=== Instructions for the task ===
State, as a number alone, how many lines of the data contain the string "including".
──────────
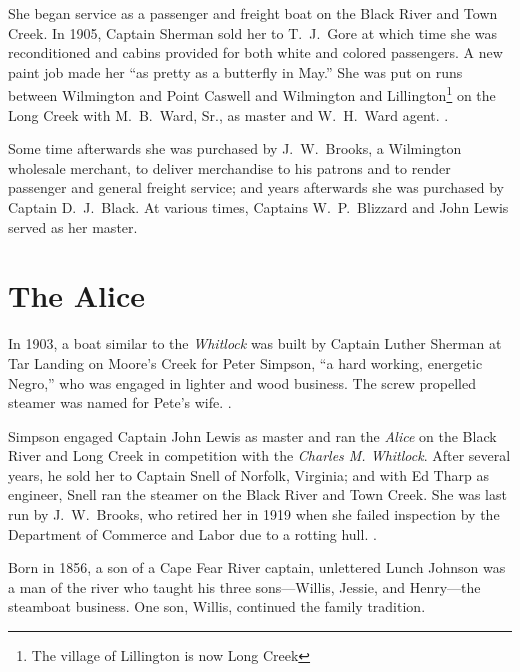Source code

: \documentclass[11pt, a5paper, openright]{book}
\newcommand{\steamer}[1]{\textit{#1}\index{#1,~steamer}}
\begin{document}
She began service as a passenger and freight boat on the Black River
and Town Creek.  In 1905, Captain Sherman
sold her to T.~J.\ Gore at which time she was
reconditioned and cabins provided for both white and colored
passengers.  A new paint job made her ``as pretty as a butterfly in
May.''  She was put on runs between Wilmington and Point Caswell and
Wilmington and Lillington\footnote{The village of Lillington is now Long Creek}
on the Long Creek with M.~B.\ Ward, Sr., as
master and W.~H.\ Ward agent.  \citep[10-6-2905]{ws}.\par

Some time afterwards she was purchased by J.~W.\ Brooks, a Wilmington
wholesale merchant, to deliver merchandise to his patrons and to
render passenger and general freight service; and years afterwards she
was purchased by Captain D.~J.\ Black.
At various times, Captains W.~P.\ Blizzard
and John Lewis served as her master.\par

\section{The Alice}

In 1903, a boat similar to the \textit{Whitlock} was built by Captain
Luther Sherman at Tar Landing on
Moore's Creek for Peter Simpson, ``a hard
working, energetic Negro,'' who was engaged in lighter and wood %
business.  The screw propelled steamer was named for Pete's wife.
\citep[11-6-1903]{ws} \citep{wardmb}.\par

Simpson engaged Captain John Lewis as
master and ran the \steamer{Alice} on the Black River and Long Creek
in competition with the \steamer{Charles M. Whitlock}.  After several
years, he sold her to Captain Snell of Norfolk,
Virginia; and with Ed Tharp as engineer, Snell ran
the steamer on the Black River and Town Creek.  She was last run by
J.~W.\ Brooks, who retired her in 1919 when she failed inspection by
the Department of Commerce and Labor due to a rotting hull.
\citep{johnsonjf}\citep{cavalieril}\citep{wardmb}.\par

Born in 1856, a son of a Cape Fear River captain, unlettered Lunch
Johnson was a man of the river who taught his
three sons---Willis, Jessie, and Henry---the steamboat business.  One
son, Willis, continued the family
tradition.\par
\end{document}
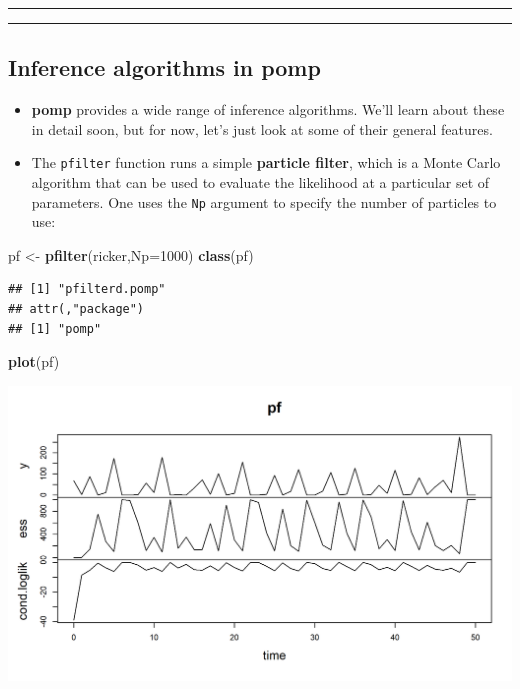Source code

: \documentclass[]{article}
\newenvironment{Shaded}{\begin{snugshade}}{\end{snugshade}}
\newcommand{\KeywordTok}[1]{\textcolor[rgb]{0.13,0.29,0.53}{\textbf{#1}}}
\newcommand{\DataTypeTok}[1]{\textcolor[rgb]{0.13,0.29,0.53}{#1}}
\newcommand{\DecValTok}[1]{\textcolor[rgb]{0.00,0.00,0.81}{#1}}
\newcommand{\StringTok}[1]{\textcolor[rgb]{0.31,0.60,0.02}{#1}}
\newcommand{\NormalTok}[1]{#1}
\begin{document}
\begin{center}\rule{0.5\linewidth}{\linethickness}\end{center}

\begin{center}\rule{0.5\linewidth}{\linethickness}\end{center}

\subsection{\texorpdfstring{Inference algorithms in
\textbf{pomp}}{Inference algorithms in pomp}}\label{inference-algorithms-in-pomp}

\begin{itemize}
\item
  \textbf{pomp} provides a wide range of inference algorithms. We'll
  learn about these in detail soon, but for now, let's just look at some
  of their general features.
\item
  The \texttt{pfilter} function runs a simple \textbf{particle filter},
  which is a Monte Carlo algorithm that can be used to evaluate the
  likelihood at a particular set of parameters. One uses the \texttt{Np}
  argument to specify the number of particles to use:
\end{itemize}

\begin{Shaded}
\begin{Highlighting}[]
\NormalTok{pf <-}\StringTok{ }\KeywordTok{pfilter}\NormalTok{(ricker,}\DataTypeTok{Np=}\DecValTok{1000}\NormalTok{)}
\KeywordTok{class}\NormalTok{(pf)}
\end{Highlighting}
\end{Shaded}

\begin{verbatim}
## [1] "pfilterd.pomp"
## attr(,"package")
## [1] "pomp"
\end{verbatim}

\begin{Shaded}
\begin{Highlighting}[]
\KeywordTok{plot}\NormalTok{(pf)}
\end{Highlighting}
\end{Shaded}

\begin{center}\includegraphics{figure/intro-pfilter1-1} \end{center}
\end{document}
──────────
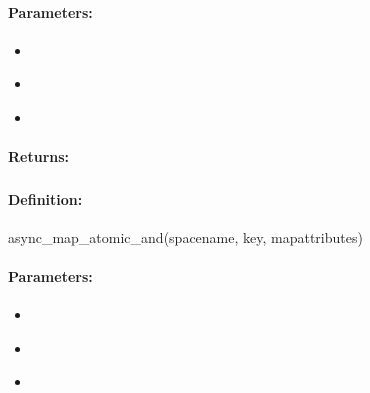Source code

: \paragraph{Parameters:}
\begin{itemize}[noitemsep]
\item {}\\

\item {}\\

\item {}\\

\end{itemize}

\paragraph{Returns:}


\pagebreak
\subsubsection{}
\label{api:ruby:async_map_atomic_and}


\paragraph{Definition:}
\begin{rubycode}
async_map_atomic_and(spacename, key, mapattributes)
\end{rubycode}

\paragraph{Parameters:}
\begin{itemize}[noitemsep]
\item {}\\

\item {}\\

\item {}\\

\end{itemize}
──────────
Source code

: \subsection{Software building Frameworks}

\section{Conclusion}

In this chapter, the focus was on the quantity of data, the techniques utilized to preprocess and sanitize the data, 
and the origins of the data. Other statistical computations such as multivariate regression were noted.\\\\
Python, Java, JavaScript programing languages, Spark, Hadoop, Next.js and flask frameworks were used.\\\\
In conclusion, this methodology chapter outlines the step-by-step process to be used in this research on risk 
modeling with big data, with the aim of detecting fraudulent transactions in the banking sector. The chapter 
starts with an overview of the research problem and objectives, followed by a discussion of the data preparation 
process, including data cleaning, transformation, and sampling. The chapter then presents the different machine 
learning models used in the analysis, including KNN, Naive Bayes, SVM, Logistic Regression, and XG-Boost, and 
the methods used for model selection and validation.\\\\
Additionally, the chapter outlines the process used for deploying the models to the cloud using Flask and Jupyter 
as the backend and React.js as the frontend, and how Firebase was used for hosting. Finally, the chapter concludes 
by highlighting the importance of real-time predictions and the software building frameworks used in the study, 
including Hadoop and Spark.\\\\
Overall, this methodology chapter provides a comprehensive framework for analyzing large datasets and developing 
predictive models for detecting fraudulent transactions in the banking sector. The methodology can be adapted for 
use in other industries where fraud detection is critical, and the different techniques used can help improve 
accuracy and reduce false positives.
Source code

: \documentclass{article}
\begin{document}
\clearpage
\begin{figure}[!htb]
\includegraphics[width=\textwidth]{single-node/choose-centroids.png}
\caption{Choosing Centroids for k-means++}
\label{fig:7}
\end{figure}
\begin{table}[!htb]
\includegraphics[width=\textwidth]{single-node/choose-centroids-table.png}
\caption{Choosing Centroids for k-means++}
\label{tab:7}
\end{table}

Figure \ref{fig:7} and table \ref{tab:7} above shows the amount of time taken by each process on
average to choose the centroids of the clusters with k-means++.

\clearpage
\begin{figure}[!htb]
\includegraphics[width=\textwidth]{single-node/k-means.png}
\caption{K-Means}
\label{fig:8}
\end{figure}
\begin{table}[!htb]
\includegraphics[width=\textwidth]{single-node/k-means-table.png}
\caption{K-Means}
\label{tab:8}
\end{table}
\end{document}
──────────
=== Response to the task ===
3